They're always watching.

A San Francisco-based startup on Tuesday launched 88 satellites capable of taking images of the earth's surface. The launch puts the company, Planet Labs, within reach of its goal of being able to photograph the surface of the entire world on a daily basis.

According to the Verge, the satellites were sent up aboard a rocket launched by the Indian Space Research Organisation. They'll begin coming online over the next three months to snap images of the world below.

While traditional satellites are about the size of a bus, Planet uses nine-pound satellites only slightly bigger than a brick. This keeps costs down and lets the company build a bigger fleet, covering more surface area.

With the new batch, the company now has 144 satellites orbiting the earth. Planet previously said it would take 100 to 150 of them to be able to photograph the world's entire surface daily, so it's now squarely within that target range. Mike Safyan, Planet's director of launch and regulatory affairs, told the Verge that Planet now has "the biggest fleet of Earth-imaging satellites ... in human history."

The satellites aren't used to take up-close images, like of a license plate or a person's face. Instead, they gather wider scale images, passing over the same location at the same time each day and continually comparing the results. Other companies can purchase that data from Planet and use artificial intelligence to find relationships with data relevant to their particular industries.

A change in a specific element within an image might be found to have a relationship with certain market trends, explains Carissa Christensen, founder of space and satellite analytics firm the Tauri Group. A company might find, for example, that its competitor's prices fall when a certain land mass changes from green to brown, or that congested highways in a specific region correlate with higher sales.

Larger firms like DigitalGlobe already provide space imaging data, but with a focus on larger clients, including the U.S. government. With its cost-effective satellites, Planet could make this kind of data accessible to startups and other smaller companies.

Another San Francisco space startup, Spire, also has a fleet of mini satellites, though its imaging primarily targets the world's oceans. Planet finds itself in a rapidly growing space: As launches become less expensive, the barriers to entry are lower. There's such a backlog of companies trying to get to space, in fact, that the U.S. government is granting waivers to launch with Indian companies--a practice that's usually prohibited. Planet received such a waiver to get its 88 satellites into space sooner.

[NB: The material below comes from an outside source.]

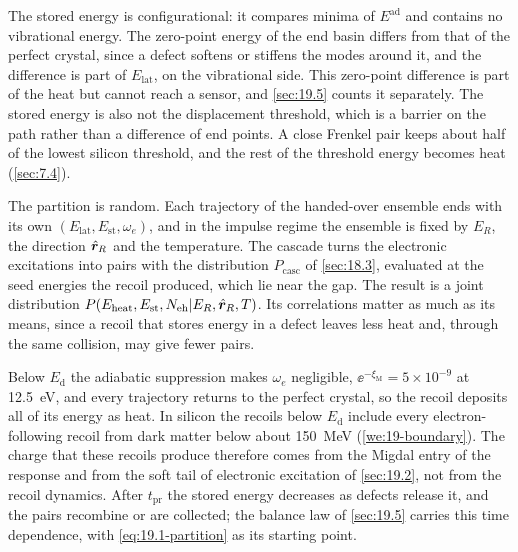 The stored energy is configurational: it compares minima of $E^{\mathrm{ad}}$ and contains no vibrational energy. The zero-point energy of the end basin differs from that of the perfect crystal, since a defect softens or stiffens the modes around it, and the difference is part of $E_{\mathrm{lat}}$, on the vibrational side. This zero-point difference is part of the heat but cannot reach a sensor, and \cref{sec:19.5} counts it separately. The stored energy is also not the displacement threshold, which is a barrier on the path rather than a difference of end points. A close Frenkel pair keeps about half of the lowest silicon threshold, and the rest of the threshold energy becomes heat (\cref{sec:7.4}).

The partition is random. Each trajectory of the handed-over ensemble ends with its own $(E_{\mathrm{lat}}, E_{\mathrm{st}}, \omega_e)$, and in the impulse regime the ensemble is fixed by $E_R$, the direction $\hat{\bm{r}}_R$ and the temperature. The cascade turns the electronic excitations into pairs with the distribution $P_{\mathrm{casc}}$ of \cref{sec:18.3}, evaluated at the seed energies the recoil produced, which lie near the gap. The result is a joint distribution $P(E_{\mathrm{heat}}, E_{\mathrm{st}}, N_{\mathrm{eh}}|E_R, \hat{\bm{r}}_R, T)$. Its correlations matter as much as its means, since a recoil that stores energy in a defect leaves less heat and, through the same collision, may give fewer pairs.

Below $E_{\mathrm{d}}$ the adiabatic suppression makes $\omega_e$ negligible, $\ee^{-\xi_{\mathrm{M}}} = 5\times10^{-9}$ at \SI{12.5}{eV}, and every trajectory returns to the perfect crystal, so the recoil deposits all of its energy as heat. In silicon the recoils below $E_{\mathrm{d}}$ include every electron-following recoil from dark matter below about \SI{150}{MeV} (\cref{we:19-boundary}). The charge that these recoils produce therefore comes from the Migdal entry of the response and from the soft tail of electronic excitation of \cref{sec:19.2}, not from the recoil dynamics. After $t_{\mathrm{pr}}$ the stored energy decreases as defects release it, and the pairs recombine or are collected; the balance law of \cref{sec:19.5} carries this time dependence, with \cref{eq:19.1-partition} as its starting point.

While Planet has a head start, the increased competition could mean the market--and possibly the skies--becomes crowded. Satellite companies will likely need to find ways to diversify and differentiate their data offerings down the road.

Earlier this month, Planet acquired Terra Bella, a Google-owned satellite imaging company. That firm's seven satellites are capable of taking high-resolution images, so Planet's capabilities will likely grow to fit a wider variety of client needs.